Reach. I wonder what life would be like if my step father had never reached out to me in the summer of 1983 after his arrival in Nuremberg, Germany that Saturday afternoon. Normally, I would not have been in the barracks, I would have been shopping, playing basketball, chasing some girl, but this day, I decided to chill, to listen to Bob Marley, who, to my delight, I had recently been ‘turned on to’ by a friend. The knock on the door by the CQ surprised me, I hadn’t expected any visitors that day. When I went to the front desk and saw that it was my stepfather, I was both shocked and irritated. One of the main reasons why I joined the military was to get away from his ass! Turns out, that shortly after I joined the Army, he did the same, at age 35. He had recently completed AIT, and got stationed in a neighboring city. His reason for the visit was to convince me to help him pay to bring my mother, brother and sister over as dependents. We could all get a house and be one big “happy” family again. Missing my mother and siblings, I fell for it, not knowing that ultimately, I would pay for the majority of the move, and later on the rent and expenses! Despite my uneasiness, I decided to reach.

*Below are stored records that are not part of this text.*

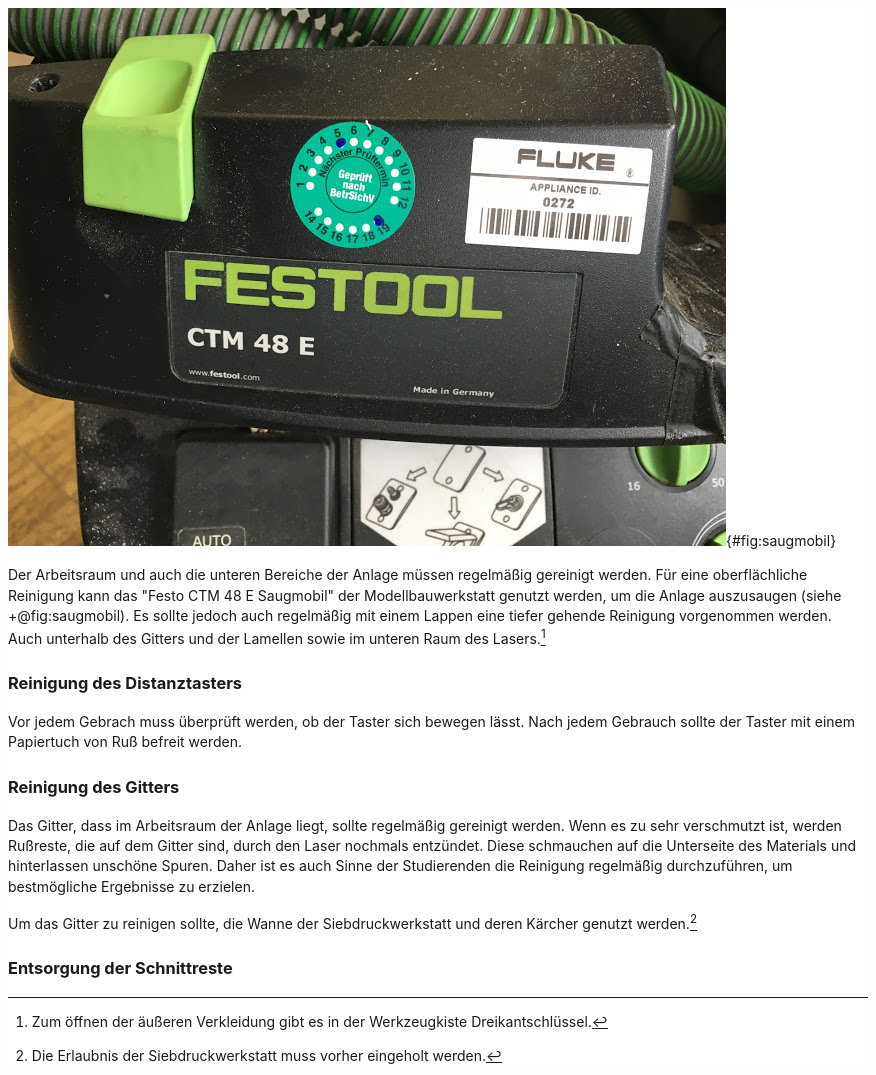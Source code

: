 ![Das Festo CTM 48 E Saugmobil](assets/images/festo-saugmobil.jpg){#fig:saugmobil}

Der Arbeitsraum und auch die unteren Bereiche der Anlage müssen regelmäßig gereinigt werden. Für eine oberflächliche Reinigung kann das "Festo CTM 48 E Saugmobil" der Modellbauwerkstatt genutzt werden, um die Anlage auszusaugen (siehe +@fig:saugmobil). Es sollte jedoch auch regelmäßig mit einem Lappen eine tiefer gehende Reinigung vorgenommen werden. Auch unterhalb des Gitters und der Lamellen sowie im unteren Raum des Lasers.[^dreikant]

### Reinigung des Distanztasters

Vor jedem Gebrach muss überprüft werden, ob der Taster sich bewegen lässt. Nach jedem Gebrauch sollte der Taster mit einem Papiertuch von Ruß befreit werden.  

### Reinigung des Gitters

Das Gitter, dass im Arbeitsraum der Anlage liegt, sollte regelmäßig gereinigt werden. Wenn es zu sehr verschmutzt ist, werden Rußreste, die auf dem Gitter sind, durch den Laser nochmals entzündet. Diese schmauchen auf die Unterseite des Materials und hinterlassen unschöne Spuren. Daher ist es auch Sinne der Studierenden die Reinigung regelmäßig durchzuführen, um bestmögliche Ergebnisse zu erzielen.  

Um das Gitter zu reinigen sollte, die Wanne der Siebdruckwerkstatt und deren Kärcher genutzt werden.[^sdw]  


### Entsorgung der Schnittreste


[^dreikant]: Zum öffnen der äußeren Verkleidung gibt es in der Werkzeugkiste Dreikantschlüssel. 
[^notauseinaus]: Um die sofortige Referenzfahrt zu verhindern, sollte der Schlüssel im `An/Aus` Schlüsselloch auf Aus gedreht werden (siehe +@fig:steuerung).
[^schnittleistung]: Versuche mit einer 3mm starken 700mm × 1000mm MDF Platte haben gezeigt, dass bei einer Leistung von 95% und einer Geschwindigkeit von 5mm/s die Platte mit einem diagonalen Schnitt nur bis zur Hälft geschnitten werden kann.
[^sdw]: Die Erlaubnis der Siebdruckwerkstatt muss vorher eingeholt werden.
[^ulg]: Ultimative ist vielleicht ein wenig übertrieben. 
[^pandocmd]: Es wurden wenige \LaTeX  Befehle verwendet für ein besseres Layout.
[^taster]: Der Taster ähnelt einem Kugelschreiber.
[^fuckuptaster]: Wenn der Distanztaster im Gitter steckt bleibt die Maschine Abgeschaltet und muss erst wird erst wieder durch die zuständigen Personen freigegeben werden.  
[^hackfokus]: Bei starken Materialien kann es nützlich sein den Fokus nicht auf der Oberfläche, sondern im Material zu haben. Um bei einem 10mm starken Material dies zu bewerkstelligen, bedarf es eines 5mm starken Materials. Auf dieses wird der Fokus gesetzt. Dann wird es durch das 10mm starke Material ausgetauscht. Hierbei ist jedoch drauf zu achten, dass der Taster nicht gegen das Material stoßen darf. Diese Methode ist nur ratsam für bereits erfahrene Benutzer. 
[^tasterfrei]: Es kann passieren, dass der Taster verrußt und dadurch nicht mehr reagiert.
[^origin]: Die Taste bestätigt, dass sie gedrückt wurde mit einem Piep. Mehr nicht. Es empfiehlt sich vor einem Job mehrfach zu überprüfen, ob der `Origin` auch gesetzt ist. 
[^keys]: Im weiteren Verlauf dieses Handbuchs wird nur die macOS Variante `Command` dargestellt. Für Windows muss dies durch `Strg` ersetzt werden. Falls Abweichungen existieren wird darauf hingewiesen.  
[^formate]: Weiter Informationen zu Formaten sind im Handbuch der Software zu finden. 
[^distanz]: Die Distanz beträgt 21,2mm.
[^leistung]: Die Software nutzt den Max Wert. Um Verwirrung zu vermeiden sollte jedoch in beide Felder der gleiche Wert eingetragen werden.  
[^minleistung]: Aus Erfahrung hat sich ergeben, dass Werte unterhalb von 10% Leistung kaum Ergebnis haben.  
[^graustufen]: Im Fall von Vektoren als Vorlage kann nur ein einheitlicher Wert gewählt werden. Das Feld ist dann nicht anwählbar.
[^gravurmodus]: Die Gravurmodi bestimmen wie der Laser die Punkte abfährt. Zum Beispiel würde bei X beide Richtungen der Laser von Links anfahren, gravieren, auslaufen. Von Rechts wieder anfahren, gravieren, auslaufen und so weiter. Bei kleinen Schriften kann dieser Modus Treppen erzeugen. Es empfiehlt sich, wenn kleine Formen graviert werden sollen, den Laser nur aus einer Richtung gravieren zu lassen. Dadurch verdoppelt sich die Laufzeit für die Gravur.
[^bibsave]: Wenn der Name bereits existiert, wird die alte Variante überschrieben. 
[^reffahrt]: Die Referenzfahrt stoppt nicht, es wurde vergessen Material aus der Arbeitsfläche zu nehmen o.ä.
[^gdoc]: Achtung die Adresse des Google Docs könnte sich ändern.  
[fablabmuenchen]: http://wiki.fablab-muenchen.de/pages/viewpage.action?pageId=1179992
[liste]: https://docs.google.com/spreadsheets/d/1I4rYd23biIntc6wfrVsdPKd0qprd70GNY0aXA4jAOJA/edit#gid=0
[pandoc]: https://pandoc.org/  
[fignos]: https://github.com/tomduck/pandoc-fignos 
[b]: assets/images/box.png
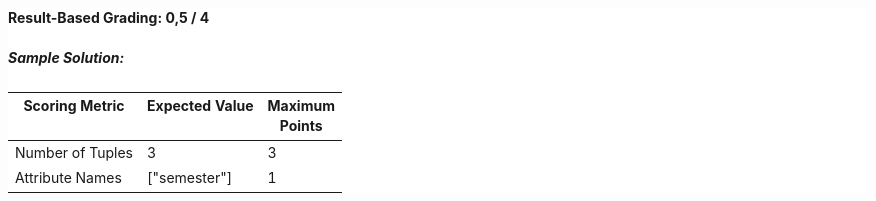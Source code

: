 <h4><b>Result-Based Grading: 0,5 / 4</b></h4>
<h5>Sample Solution:</h5>
<table>
    <thead>
        <tr>
            <th>Scoring Metric</th>
            <th>Expected Value</th>
            <th>Maximum<br />Points</th>
        </tr>
    </thead>
    <tbody>
        <tr>
            <td>Number of Tuples</td>
            <td>3</td>
            <td>3</td>
        </tr>
        <tr>
            <td>Attribute Names</td>
            <td>["semester"]<br /></td>
            <td>1<br /></td>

Reach. I look back at the last few months of my mother’s life, and the only solace that I have is that she finally appeared to reach a point of peace and harmony. My mother and father had a tumultuous relationship, one that included heroin addiction and alcohol abuse. In an effort to get well and to make a better life for us, she moved us to Berkeley, and then Oakland, California, where she ultimately hooked up with, and got pregnant by my later stepfather. Looking back, it was a classic case off “jumping out of the pan…and into the fire”. Domestic violence, cheating, joblessness, and substance abuse is the dynamic that my stepfather brought to the table. As I grew older, it became more and more obvious, that he didn’t like me, and I definitely didn’t like him. We had many altercations, sometimes physical, with my mother often playing the peace broker. When an athletic scholarship didn’t pan out, I jumped at the chance to join the military and leave all of the chaos behind. When the opportunity rose to help make my mother’s life better, I had to reach.
Reach. My mother almost immediately found a job on my stepfather’s base in the dining facility. I had never seen her more happy. She was in Germany, a place that I’m sure that she never thought she’d be, she was well liked by the soldiers and personnel in Schwabach, and she was everyone’s mom away from home in Nuremberg, where I was stationed. My brother was 6, just starting 1st grade, and my sister was 4, spoiled rotten and loved by everyone. Who would have thought that her life was about to reach its end.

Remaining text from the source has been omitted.